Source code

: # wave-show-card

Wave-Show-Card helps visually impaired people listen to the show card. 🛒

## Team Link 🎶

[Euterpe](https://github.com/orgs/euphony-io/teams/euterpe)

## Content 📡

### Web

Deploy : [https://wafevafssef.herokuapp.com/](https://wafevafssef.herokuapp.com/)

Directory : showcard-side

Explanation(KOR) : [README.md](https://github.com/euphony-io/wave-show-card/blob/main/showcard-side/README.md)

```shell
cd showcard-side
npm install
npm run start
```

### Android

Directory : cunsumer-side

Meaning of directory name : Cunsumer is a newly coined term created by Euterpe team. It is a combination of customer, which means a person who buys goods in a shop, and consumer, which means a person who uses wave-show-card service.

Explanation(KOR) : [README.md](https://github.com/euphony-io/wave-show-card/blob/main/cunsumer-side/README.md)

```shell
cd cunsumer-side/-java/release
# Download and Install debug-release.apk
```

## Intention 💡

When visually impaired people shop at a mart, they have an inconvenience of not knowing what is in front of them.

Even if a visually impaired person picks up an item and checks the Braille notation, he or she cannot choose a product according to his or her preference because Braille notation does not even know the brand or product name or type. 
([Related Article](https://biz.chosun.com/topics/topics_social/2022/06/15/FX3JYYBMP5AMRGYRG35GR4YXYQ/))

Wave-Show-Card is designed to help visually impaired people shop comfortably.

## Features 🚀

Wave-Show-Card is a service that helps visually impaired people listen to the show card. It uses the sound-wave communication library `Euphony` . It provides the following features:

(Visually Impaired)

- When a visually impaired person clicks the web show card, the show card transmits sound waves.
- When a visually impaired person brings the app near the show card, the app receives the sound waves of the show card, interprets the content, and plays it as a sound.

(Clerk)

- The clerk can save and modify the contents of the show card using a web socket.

* * * *

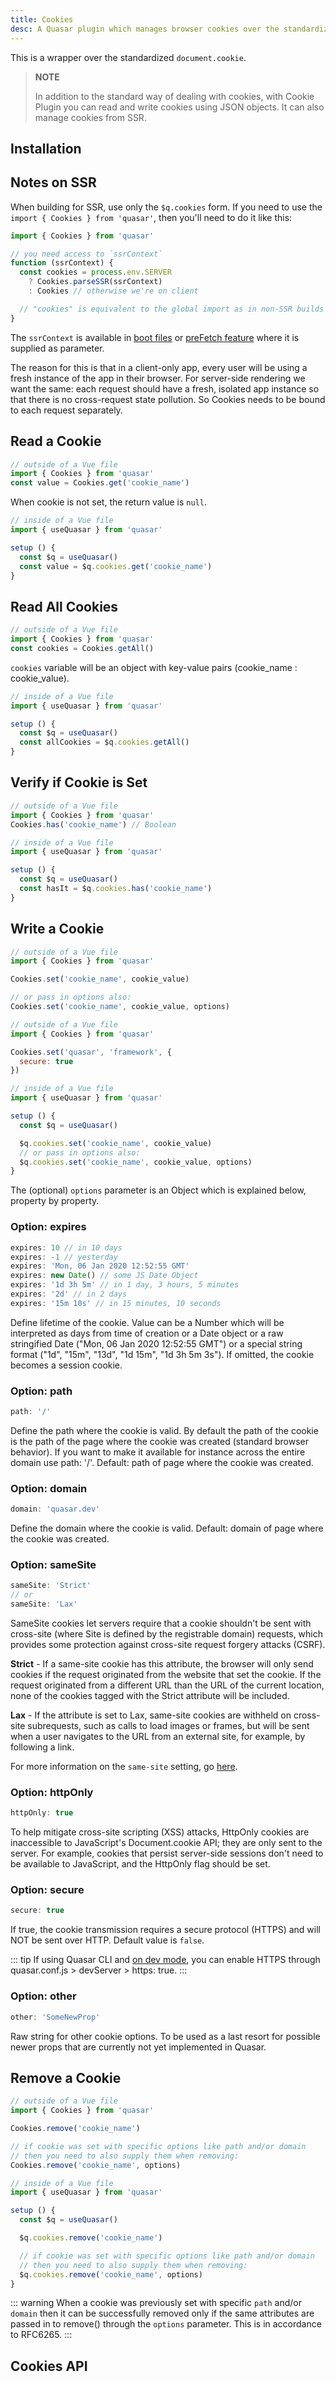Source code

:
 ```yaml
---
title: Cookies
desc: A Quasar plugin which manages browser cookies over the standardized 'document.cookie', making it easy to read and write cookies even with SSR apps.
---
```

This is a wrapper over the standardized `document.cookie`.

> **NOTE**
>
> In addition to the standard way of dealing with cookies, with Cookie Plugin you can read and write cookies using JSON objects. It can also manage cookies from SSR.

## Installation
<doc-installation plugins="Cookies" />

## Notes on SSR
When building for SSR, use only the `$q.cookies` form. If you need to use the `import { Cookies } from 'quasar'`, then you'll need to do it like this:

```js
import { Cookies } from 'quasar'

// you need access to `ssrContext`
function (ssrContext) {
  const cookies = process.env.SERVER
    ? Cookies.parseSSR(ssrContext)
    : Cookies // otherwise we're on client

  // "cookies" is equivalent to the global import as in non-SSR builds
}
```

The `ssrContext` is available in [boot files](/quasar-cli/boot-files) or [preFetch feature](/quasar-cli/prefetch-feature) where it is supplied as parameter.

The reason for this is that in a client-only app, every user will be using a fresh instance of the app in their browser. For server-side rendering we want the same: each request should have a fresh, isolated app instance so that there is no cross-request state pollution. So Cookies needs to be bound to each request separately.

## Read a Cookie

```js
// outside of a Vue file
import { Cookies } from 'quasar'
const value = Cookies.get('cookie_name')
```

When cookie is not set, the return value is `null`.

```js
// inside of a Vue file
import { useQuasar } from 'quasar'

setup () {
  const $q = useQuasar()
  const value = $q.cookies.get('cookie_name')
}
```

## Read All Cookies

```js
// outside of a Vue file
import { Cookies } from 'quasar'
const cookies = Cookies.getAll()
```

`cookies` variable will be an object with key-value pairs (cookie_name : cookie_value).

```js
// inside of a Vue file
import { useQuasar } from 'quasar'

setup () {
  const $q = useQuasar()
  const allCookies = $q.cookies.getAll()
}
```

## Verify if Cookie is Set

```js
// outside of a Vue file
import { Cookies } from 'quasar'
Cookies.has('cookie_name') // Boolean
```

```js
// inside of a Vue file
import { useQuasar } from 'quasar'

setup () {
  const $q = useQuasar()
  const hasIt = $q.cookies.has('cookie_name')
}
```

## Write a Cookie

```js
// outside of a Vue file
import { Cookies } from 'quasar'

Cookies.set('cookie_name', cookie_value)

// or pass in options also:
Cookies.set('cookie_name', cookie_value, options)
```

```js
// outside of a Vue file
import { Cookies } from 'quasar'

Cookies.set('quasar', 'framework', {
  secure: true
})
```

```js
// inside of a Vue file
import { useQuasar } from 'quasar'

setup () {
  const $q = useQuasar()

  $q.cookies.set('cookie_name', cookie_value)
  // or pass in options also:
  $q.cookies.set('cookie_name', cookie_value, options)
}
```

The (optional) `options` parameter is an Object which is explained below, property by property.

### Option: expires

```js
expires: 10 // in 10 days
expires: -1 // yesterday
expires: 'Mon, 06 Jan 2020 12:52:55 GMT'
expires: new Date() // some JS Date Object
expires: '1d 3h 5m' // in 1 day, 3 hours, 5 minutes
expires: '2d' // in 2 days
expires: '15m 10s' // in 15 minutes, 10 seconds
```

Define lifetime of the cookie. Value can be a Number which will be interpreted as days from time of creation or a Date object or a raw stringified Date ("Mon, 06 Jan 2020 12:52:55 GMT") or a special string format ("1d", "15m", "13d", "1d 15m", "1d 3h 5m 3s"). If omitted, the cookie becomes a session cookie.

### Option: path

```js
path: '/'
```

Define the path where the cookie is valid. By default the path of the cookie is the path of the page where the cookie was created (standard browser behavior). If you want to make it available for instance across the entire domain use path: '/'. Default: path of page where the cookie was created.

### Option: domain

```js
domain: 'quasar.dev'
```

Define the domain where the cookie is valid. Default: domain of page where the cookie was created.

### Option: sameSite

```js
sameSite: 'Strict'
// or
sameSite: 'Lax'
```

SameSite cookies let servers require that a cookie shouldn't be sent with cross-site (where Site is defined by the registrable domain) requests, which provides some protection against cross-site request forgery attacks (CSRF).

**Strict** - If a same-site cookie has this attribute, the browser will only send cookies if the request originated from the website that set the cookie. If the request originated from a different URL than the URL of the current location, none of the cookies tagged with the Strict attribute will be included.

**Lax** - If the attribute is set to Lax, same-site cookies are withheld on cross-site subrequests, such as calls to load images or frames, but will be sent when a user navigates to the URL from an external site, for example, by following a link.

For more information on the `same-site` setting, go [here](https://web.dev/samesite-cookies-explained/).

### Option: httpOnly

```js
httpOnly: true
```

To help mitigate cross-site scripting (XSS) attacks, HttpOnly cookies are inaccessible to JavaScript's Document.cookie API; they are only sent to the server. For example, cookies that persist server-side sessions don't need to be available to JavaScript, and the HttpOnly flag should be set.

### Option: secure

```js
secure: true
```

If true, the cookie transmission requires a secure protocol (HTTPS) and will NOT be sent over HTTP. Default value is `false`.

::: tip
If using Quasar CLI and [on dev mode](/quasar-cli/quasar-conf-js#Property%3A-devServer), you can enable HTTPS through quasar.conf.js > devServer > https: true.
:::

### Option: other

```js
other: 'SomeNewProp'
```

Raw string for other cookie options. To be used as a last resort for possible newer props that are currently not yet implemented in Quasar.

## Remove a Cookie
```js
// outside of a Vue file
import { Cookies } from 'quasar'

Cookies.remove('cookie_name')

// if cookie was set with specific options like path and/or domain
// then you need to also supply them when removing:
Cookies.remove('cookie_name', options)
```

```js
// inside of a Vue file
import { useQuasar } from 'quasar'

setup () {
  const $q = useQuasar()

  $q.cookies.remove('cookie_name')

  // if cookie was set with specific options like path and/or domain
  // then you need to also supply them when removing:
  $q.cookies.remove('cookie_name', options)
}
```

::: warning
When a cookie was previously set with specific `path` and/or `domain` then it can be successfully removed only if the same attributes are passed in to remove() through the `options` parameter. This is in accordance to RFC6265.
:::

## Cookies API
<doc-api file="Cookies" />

* * * *

### Task objective
When a line in the listing above holds "getAll", include it in the tally; report only the tally.

### Problem solution
2